PROBLEM
Copy every entry exactly as given, minus the images.

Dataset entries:
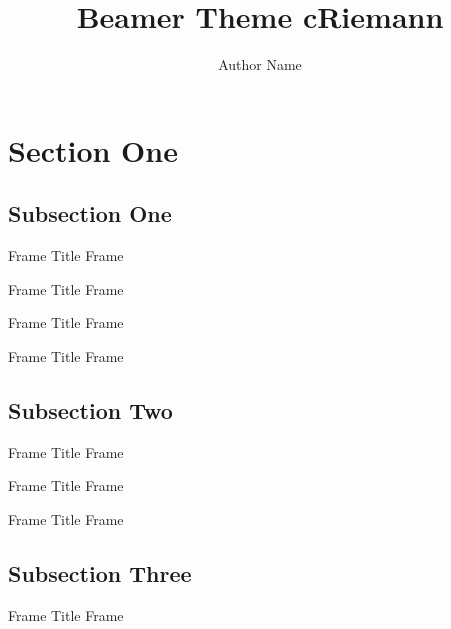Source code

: \documentclass[12pt,xcolor={rgb}]{beamer}
\begin{document}
\title{Beamer Theme cRiemann}
\author{Author Name}

\begin{frame}[plain]
\titlepage
\end{frame}

\section{Section One}

\subsection{Subsection One}

\begin{frame}{Frame Title}
Frame \insertframenumber
\end{frame}

\begin{frame}{Frame Title}
Frame \insertframenumber
\end{frame}

\begin{frame}{Frame Title}
Frame \insertframenumber
\end{frame}

\begin{frame}{Frame Title}
Frame \insertframenumber
\end{frame}

\subsection{Subsection Two}

\begin{frame}{Frame Title}
Frame \insertframenumber
\end{frame}

\begin{frame}{Frame Title}
Frame \insertframenumber
\end{frame}

\begin{frame}{Frame Title}
Frame \insertframenumber
\end{frame}

\subsection{Subsection Three}

\begin{frame}{Frame Title}
Frame \insertframenumber
\end{frame}
\end{document}
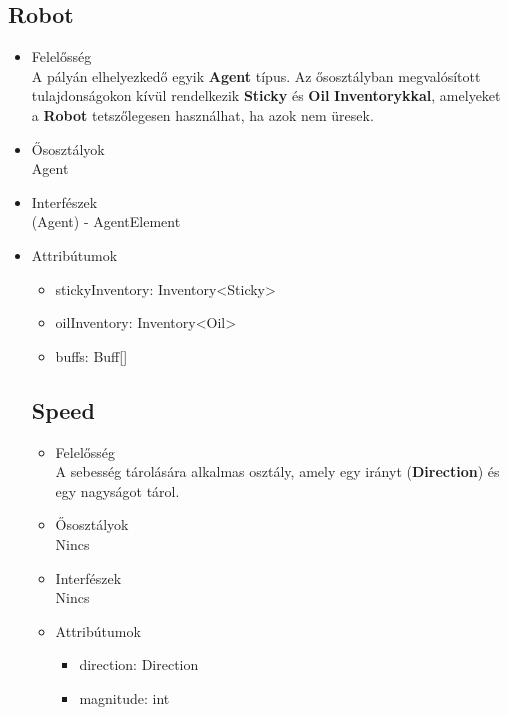 \subsection{Robot}
\begin{itemize}

\item Felelősség\\
    A pályán elhelyezkedő egyik \textbf{Agent} típus. Az ősosztályban megvalósított tulajdonságokon kívül rendelkezik \textbf{Sticky} és \textbf{Oil} \textbf{Inventorykkal}, amelyeket a \textbf{Robot} tetszőlegesen használhat, ha azok nem üresek.

\item Ősosztályok\\
Agent

\item Interfészek\\
(Agent) - AgentElement

\item Attribútumok\\
\begin{itemize}
    \item stickyInventory: Inventory<Sticky>
    \item oilInventory: Inventory<Oil>
    \item buffs: Buff[]
\end{itemize}

\subsection{Speed}
\begin{itemize}

\item Felelősség\\
    A sebesség tárolására alkalmas osztály, amely egy irányt (\textbf{Direction}) és egy nagyságot tárol.

\item Ősosztályok\\
Nincs

\item Interfészek\\
Nincs

\item Attribútumok\\
\begin{itemize}
    \item direction: Direction
    \item magnitude: int


\end{itemize}
\end{itemize}
\end{itemize}
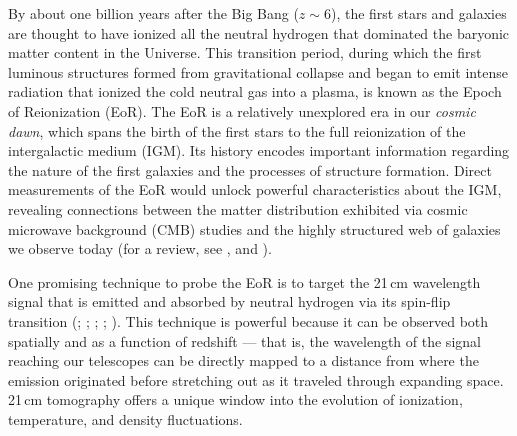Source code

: \documentclass[preprint2,numberedappendix,tighten]{aastex6}  %
\begin{document}
By about one billion years after the Big Bang ($z \sim 6$), the first stars and galaxies are thought to have ionized all the 
neutral hydrogen that dominated the baryonic matter content in the Universe. This transition period, during which the first 
luminous structures formed from gravitational collapse and began to emit intense radiation that ionized the cold neutral gas 
into a plasma, is known as the Epoch of Reionization (EoR). The EoR is a relatively unexplored era in our \textit{cosmic dawn}, which spans the birth of the first stars to the full reionization of the intergalactic medium (IGM). Its 
history encodes important information regarding the nature of the first galaxies and the processes of structure formation. 
Direct measurements of the EoR would unlock powerful characteristics about the IGM, revealing connections 
between the matter distribution exhibited via cosmic microwave background (CMB) studies and the highly structured 
web of galaxies we observe today (for a review, see \citet{barkana_and_loeb2001}, \citet{furlanetto_et_al2006} and \citet{loeb_furlanetto_2013}).

One promising technique to probe the EoR is to target the 21\,cm wavelength signal that is emitted and absorbed by neutral hydrogen via 
its spin-flip transition (\citealt{furlanetto_et_al2006}; \citealt{barkana_and_loeb2008}; \citealt{morales_and_wyithe2010}; \citealt{pritchard_and_loeb2010}; \citealt{pritchard_loeb2012}). This technique is powerful because it can be observed both spatially and as a function of redshift --- that is, the wavelength 
of the signal reaching our telescopes can be directly mapped to a distance from where the emission originated before 
stretching out as it traveled through expanding space. 21\,cm tomography offers a unique window into the 
evolution of ionization, temperature, and density fluctuations.
\end{document}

YOUR SOLUTION
Source code

: \documentclass[12pt,xcolor={rgb}]{beamer}
\begin{document}
\title{Beamer Theme cRiemann}
\author{Author Name}

\begin{frame}[plain]
\titlepage
\end{frame}

\section{Section One}

\subsection{Subsection One}

\begin{frame}{Frame Title}
Frame \insertframenumber
\end{frame}

\begin{frame}{Frame Title}
Frame \insertframenumber
\end{frame}

\begin{frame}{Frame Title}
Frame \insertframenumber
\end{frame}

\begin{frame}{Frame Title}
Frame \insertframenumber
\end{frame}

\subsection{Subsection Two}

\begin{frame}{Frame Title}
Frame \insertframenumber
\end{frame}

\begin{frame}{Frame Title}
Frame \insertframenumber
\end{frame}

\begin{frame}{Frame Title}
Frame \insertframenumber
\end{frame}

\subsection{Subsection Three}

\begin{frame}{Frame Title}
Frame \insertframenumber
\end{frame}
\end{document}
 \subsection{Robot}
\begin{itemize}

\item Felelősség\\
    A pályán elhelyezkedő egyik \textbf{Agent} típus. Az ősosztályban megvalósított tulajdonságokon kívül rendelkezik \textbf{Sticky} és \textbf{Oil} \textbf{Inventorykkal}, amelyeket a \textbf{Robot} tetszőlegesen használhat, ha azok nem üresek.

\item Ősosztályok\\
Agent

\item Interfészek\\
(Agent) - AgentElement

\item Attribútumok\\
\begin{itemize}
    \item stickyInventory: Inventory<Sticky>
    \item oilInventory: Inventory<Oil>
    \item buffs: Buff[]
\end{itemize}

\subsection{Speed}
\begin{itemize}

\item Felelősség\\
    A sebesség tárolására alkalmas osztály, amely egy irányt (\textbf{Direction}) és egy nagyságot tárol.

\item Ősosztályok\\
Nincs

\item Interfészek\\
Nincs

\item Attribútumok\\
\begin{itemize}
    \item direction: Direction
    \item magnitude: int


\end{itemize}
\end{itemize}
\end{itemize}
Source code

: \documentclass[preprint2,numberedappendix,tighten]{aastex6}  %
\begin{document}
By about one billion years after the Big Bang ($z \sim 6$), the first stars and galaxies are thought to have ionized all the 
neutral hydrogen that dominated the baryonic matter content in the Universe. This transition period, during which the first 
luminous structures formed from gravitational collapse and began to emit intense radiation that ionized the cold neutral gas 
into a plasma, is known as the Epoch of Reionization (EoR). The EoR is a relatively unexplored era in our \textit{cosmic dawn}, which spans the birth of the first stars to the full reionization of the intergalactic medium (IGM). Its 
history encodes important information regarding the nature of the first galaxies and the processes of structure formation. 
Direct measurements of the EoR would unlock powerful characteristics about the IGM, revealing connections 
between the matter distribution exhibited via cosmic microwave background (CMB) studies and the highly structured 
web of galaxies we observe today (for a review, see \citet{barkana_and_loeb2001}, \citet{furlanetto_et_al2006} and \citet{loeb_furlanetto_2013}).

One promising technique to probe the EoR is to target the 21\,cm wavelength signal that is emitted and absorbed by neutral hydrogen via 
its spin-flip transition (\citealt{furlanetto_et_al2006}; \citealt{barkana_and_loeb2008}; \citealt{morales_and_wyithe2010}; \citealt{pritchard_and_loeb2010}; \citealt{pritchard_loeb2012}). This technique is powerful because it can be observed both spatially and as a function of redshift --- that is, the wavelength 
of the signal reaching our telescopes can be directly mapped to a distance from where the emission originated before 
stretching out as it traveled through expanding space. 21\,cm tomography offers a unique window into the 
evolution of ionization, temperature, and density fluctuations.
\end{document}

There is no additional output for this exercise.